Data extracts
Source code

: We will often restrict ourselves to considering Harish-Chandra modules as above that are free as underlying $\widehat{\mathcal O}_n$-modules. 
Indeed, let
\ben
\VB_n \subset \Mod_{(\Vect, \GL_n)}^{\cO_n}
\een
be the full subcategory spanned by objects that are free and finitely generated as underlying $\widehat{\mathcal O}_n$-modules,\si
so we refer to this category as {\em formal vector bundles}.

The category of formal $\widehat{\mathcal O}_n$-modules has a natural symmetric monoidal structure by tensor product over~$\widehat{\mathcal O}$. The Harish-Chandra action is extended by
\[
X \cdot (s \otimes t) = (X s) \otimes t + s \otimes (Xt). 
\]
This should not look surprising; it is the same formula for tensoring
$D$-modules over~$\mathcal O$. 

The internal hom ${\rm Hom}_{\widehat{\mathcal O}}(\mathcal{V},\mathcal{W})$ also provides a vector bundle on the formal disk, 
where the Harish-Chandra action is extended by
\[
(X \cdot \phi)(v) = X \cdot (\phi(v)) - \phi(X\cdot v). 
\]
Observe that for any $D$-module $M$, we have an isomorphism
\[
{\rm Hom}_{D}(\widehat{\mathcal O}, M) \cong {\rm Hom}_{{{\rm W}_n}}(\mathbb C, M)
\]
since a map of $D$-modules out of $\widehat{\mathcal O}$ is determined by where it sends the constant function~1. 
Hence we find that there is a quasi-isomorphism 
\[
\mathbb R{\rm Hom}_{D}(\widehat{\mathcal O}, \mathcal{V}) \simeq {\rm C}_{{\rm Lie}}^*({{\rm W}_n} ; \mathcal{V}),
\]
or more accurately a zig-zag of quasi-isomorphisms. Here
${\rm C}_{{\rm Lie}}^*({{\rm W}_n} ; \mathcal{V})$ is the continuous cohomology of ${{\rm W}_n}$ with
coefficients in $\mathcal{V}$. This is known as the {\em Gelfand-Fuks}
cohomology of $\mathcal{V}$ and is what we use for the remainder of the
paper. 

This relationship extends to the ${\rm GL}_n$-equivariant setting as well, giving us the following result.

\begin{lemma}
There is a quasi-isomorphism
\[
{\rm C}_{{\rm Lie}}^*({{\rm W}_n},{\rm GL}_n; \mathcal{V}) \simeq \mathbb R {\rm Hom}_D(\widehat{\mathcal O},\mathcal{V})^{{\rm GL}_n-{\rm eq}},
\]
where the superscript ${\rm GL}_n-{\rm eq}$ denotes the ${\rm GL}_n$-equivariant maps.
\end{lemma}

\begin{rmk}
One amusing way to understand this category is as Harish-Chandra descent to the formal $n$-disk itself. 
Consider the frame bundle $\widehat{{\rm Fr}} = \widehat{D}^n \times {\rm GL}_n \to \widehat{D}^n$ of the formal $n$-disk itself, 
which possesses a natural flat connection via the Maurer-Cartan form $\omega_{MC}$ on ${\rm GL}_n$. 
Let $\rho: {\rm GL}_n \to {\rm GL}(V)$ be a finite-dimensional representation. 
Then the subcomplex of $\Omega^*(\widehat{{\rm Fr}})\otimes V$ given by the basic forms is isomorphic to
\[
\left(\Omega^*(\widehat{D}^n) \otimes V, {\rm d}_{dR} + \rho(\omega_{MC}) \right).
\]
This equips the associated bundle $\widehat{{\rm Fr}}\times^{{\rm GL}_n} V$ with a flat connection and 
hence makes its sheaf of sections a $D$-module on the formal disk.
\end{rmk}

Work request
Write down again the exact lines running from the beginning of the data to the line containing "so we refer", with both ends included.

Expected output
Source code

: We will often restrict ourselves to considering Harish-Chandra modules as above that are free as underlying $\widehat{\mathcal O}_n$-modules. 
Indeed, let
\ben
\VB_n \subset \Mod_{(\Vect, \GL_n)}^{\cO_n}
\een
be the full subcategory spanned by objects that are free and finitely generated as underlying $\widehat{\mathcal O}_n$-modules,\si
so we refer to this category as {\em formal vector bundles}.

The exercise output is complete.